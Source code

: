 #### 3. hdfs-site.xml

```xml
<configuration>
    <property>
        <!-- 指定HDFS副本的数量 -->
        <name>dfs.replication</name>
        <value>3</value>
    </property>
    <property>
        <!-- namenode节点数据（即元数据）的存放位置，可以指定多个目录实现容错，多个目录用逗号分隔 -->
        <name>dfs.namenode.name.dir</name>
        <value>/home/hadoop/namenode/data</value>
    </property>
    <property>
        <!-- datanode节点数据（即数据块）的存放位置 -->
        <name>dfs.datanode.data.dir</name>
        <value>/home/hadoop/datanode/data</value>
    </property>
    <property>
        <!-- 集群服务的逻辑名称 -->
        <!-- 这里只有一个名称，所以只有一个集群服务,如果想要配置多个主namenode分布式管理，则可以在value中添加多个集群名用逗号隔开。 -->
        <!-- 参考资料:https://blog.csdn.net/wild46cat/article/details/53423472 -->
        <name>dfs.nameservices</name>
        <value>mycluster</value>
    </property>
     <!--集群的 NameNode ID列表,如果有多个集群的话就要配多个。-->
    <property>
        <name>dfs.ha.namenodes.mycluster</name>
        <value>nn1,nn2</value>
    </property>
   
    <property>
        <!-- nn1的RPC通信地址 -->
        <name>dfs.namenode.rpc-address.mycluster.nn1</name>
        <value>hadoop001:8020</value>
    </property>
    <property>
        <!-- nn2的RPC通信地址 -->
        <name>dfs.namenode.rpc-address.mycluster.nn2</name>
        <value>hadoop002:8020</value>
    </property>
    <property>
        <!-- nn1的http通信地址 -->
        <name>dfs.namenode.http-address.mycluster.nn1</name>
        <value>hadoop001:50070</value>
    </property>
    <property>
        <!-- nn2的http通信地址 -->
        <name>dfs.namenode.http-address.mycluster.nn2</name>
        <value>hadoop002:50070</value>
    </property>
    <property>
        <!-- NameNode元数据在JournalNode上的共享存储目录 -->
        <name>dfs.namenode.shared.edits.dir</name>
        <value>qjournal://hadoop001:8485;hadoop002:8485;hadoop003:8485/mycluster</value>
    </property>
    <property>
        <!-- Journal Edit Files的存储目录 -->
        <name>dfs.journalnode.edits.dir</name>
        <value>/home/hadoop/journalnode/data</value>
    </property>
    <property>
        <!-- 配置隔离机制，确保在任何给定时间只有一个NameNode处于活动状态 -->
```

## Assignment
The expected answer is one number: how many lines above contain "的存放位置".

## Written answer
2